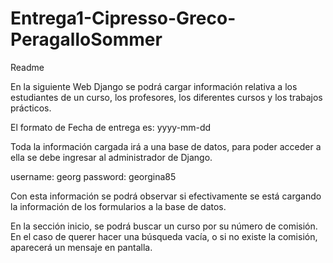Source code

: # Entrega1-Cipresso-Greco-PeragalloSommer

Readme

En la siguiente Web Django se podrá cargar información relativa a los estudiantes de un curso, los profesores, los diferentes cursos y los trabajos prácticos.

El formato de Fecha de entrega es: yyyy-mm-dd

Toda la información cargada irá a una base de datos, para poder acceder a ella se debe ingresar al administrador de Django.

username: georg
password: georgina85

Con esta información se podrá observar si efectivamente se está cargando la información de los formularios a la base de datos.

En la sección inicio, se podrá buscar un curso por su número de comisión.
En el caso de querer hacer una búsqueda vacía, o si no existe la comisión, aparecerá un mensaje en pantalla.
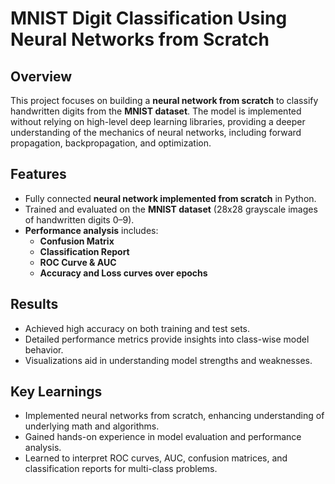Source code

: # MNIST Digit Classification Using Neural Networks from Scratch

## Overview
This project focuses on building a **neural network from scratch** to classify handwritten digits from the **MNIST dataset**. The model is implemented without relying on high-level deep learning libraries, providing a deeper understanding of the mechanics of neural networks, including forward propagation, backpropagation, and optimization.

## Features
- Fully connected **neural network implemented from scratch** in Python.
- Trained and evaluated on the **MNIST dataset** (28x28 grayscale images of handwritten digits 0–9).
- **Performance analysis** includes:
  - **Confusion Matrix**
  - **Classification Report**
  - **ROC Curve & AUC**
  - **Accuracy and Loss curves over epochs**

## Results
- Achieved high accuracy on both training and test sets.
- Detailed performance metrics provide insights into class-wise model behavior.
- Visualizations aid in understanding model strengths and weaknesses.

## Key Learnings
- Implemented neural networks from scratch, enhancing understanding of underlying math and algorithms.
- Gained hands-on experience in model evaluation and performance analysis.
- Learned to interpret ROC curves, AUC, confusion matrices, and classification reports for multi-class problems.
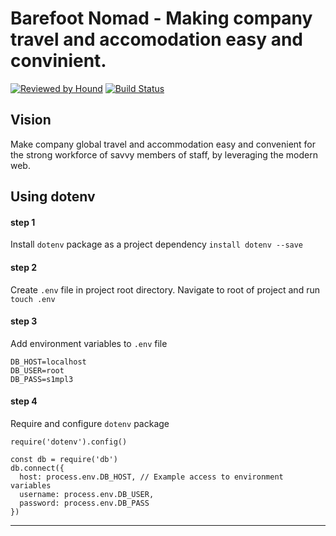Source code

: Barefoot Nomad - Making company travel and accomodation easy and convinient.
=======
[![Reviewed by Hound](https://img.shields.io/badge/Reviewed_by-Hound-8E64B0.svg)](https://houndci.com)
[![Build Status](https://travis-ci.com/andela/cyclops-backend.svg?branch=develop)](https://travis-ci.com/andela/cyclops-backend)

## Vision
Make company global travel and accommodation easy and convenient for the strong workforce of savvy members of staff, by leveraging the modern web. 

## Using dotenv
#### step 1
Install `dotenv` package as a project dependency
`install dotenv --save` 

#### step 2
Create `.env` file in project root directory.
Navigate to root of project and run `touch .env`

#### step 3
Add environment variables to `.env` file
    
    DB_HOST=localhost
    DB_USER=root
    DB_PASS=s1mpl3


#### step 4
Require and configure `dotenv` package

    require('dotenv').config()

    const db = require('db')
    db.connect({
      host: process.env.DB_HOST, // Example access to environment variables
      username: process.env.DB_USER,
      password: process.env.DB_PASS
    })

---
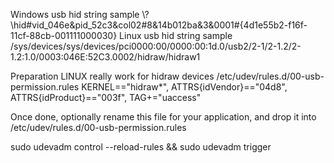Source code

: ﻿Windows usb hid string sample
\\?\hid#vid_046e&pid_52c3&col02#8&14b012ba&3&0001#{4d1e55b2-f16f-11cf-88cb-001111000030}
Linux usb hid string sample
/sys/devices/sys/devices/pci0000:00/0000:00:1d.0/usb2/2-1/2-1.2/2-1.2:1.0/0003:046E:52C3.0002/hidraw/hidraw1

Preparation LINUX really work for hidraw devices
/etc/udev/rules.d/00-usb-permission.rules
KERNEL=="hidraw*", ATTRS{idVendor}=="04d8", ATTRS{idProduct}=="003f", TAG+="uaccess"

Once done, optionally rename this file for your application, and drop it into
/etc/udev/rules.d/00-usb-permission.rules

sudo udevadm control --reload-rules && sudo udevadm trigger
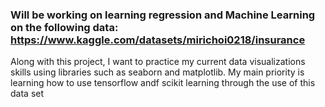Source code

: ### Will be working on learning regression and Machine Learning on the following data: https://www.kaggle.com/datasets/mirichoi0218/insurance
Along with this project, I want to practice my current data visualizations skills using libraries such as seaborn and matplotlib. My main priority is learning how to use tensorflow andf scikit learning through the use of this data set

• **Work to complete**: A word-for-word retyping of the material above is expected, without pictures.

• **Response box**:
Source code

: # Entrega1-Cipresso-Greco-PeragalloSommer

Readme

En la siguiente Web Django se podrá cargar información relativa a los estudiantes de un curso, los profesores, los diferentes cursos y los trabajos prácticos.

El formato de Fecha de entrega es: yyyy-mm-dd

Toda la información cargada irá a una base de datos, para poder acceder a ella se debe ingresar al administrador de Django.

username: georg
password: georgina85

Con esta información se podrá observar si efectivamente se está cargando la información de los formularios a la base de datos.

En la sección inicio, se podrá buscar un curso por su número de comisión.
En el caso de querer hacer una búsqueda vacía, o si no existe la comisión, aparecerá un mensaje en pantalla.
Source code

: # MNIST Digit Classification Using Neural Networks from Scratch

## Overview
This project focuses on building a **neural network from scratch** to classify handwritten digits from the **MNIST dataset**. The model is implemented without relying on high-level deep learning libraries, providing a deeper understanding of the mechanics of neural networks, including forward propagation, backpropagation, and optimization.

## Features
- Fully connected **neural network implemented from scratch** in Python.
- Trained and evaluated on the **MNIST dataset** (28x28 grayscale images of handwritten digits 0–9).
- **Performance analysis** includes:
  - **Confusion Matrix**
  - **Classification Report**
  - **ROC Curve & AUC**
  - **Accuracy and Loss curves over epochs**

## Results
- Achieved high accuracy on both training and test sets.
- Detailed performance metrics provide insights into class-wise model behavior.
- Visualizations aid in understanding model strengths and weaknesses.

## Key Learnings
- Implemented neural networks from scratch, enhancing understanding of underlying math and algorithms.
- Gained hands-on experience in model evaluation and performance analysis.
- Learned to interpret ROC curves, AUC, confusion matrices, and classification reports for multi-class problems.
Source code

: Barefoot Nomad - Making company travel and accomodation easy and convinient.
=======
[![Reviewed by Hound](https://img.shields.io/badge/Reviewed_by-Hound-8E64B0.svg)](https://houndci.com)
[![Build Status](https://travis-ci.com/andela/cyclops-backend.svg?branch=develop)](https://travis-ci.com/andela/cyclops-backend)

## Vision
Make company global travel and accommodation easy and convenient for the strong workforce of savvy members of staff, by leveraging the modern web. 

## Using dotenv
#### step 1
Install `dotenv` package as a project dependency
`install dotenv --save` 

#### step 2
Create `.env` file in project root directory.
Navigate to root of project and run `touch .env`

#### step 3
Add environment variables to `.env` file
    
    DB_HOST=localhost
    DB_USER=root
    DB_PASS=s1mpl3


#### step 4
Require and configure `dotenv` package

    require('dotenv').config()

    const db = require('db')
    db.connect({
      host: process.env.DB_HOST, // Example access to environment variables
      username: process.env.DB_USER,
      password: process.env.DB_PASS
    })

---
Source code

: ﻿Windows usb hid string sample
\\?\hid#vid_046e&pid_52c3&col02#8&14b012ba&3&0001#{4d1e55b2-f16f-11cf-88cb-001111000030}
Linux usb hid string sample
/sys/devices/sys/devices/pci0000:00/0000:00:1d.0/usb2/2-1/2-1.2/2-1.2:1.0/0003:046E:52C3.0002/hidraw/hidraw1

Preparation LINUX really work for hidraw devices
/etc/udev/rules.d/00-usb-permission.rules
KERNEL=="hidraw*", ATTRS{idVendor}=="04d8", ATTRS{idProduct}=="003f", TAG+="uaccess"

Once done, optionally rename this file for your application, and drop it into
/etc/udev/rules.d/00-usb-permission.rules

sudo udevadm control --reload-rules && sudo udevadm trigger
Source code

: ### Will be working on learning regression and Machine Learning on the following data: https://www.kaggle.com/datasets/mirichoi0218/insurance
Along with this project, I want to practice my current data visualizations skills using libraries such as seaborn and matplotlib. My main priority is learning how to use tensorflow andf scikit learning through the use of this data set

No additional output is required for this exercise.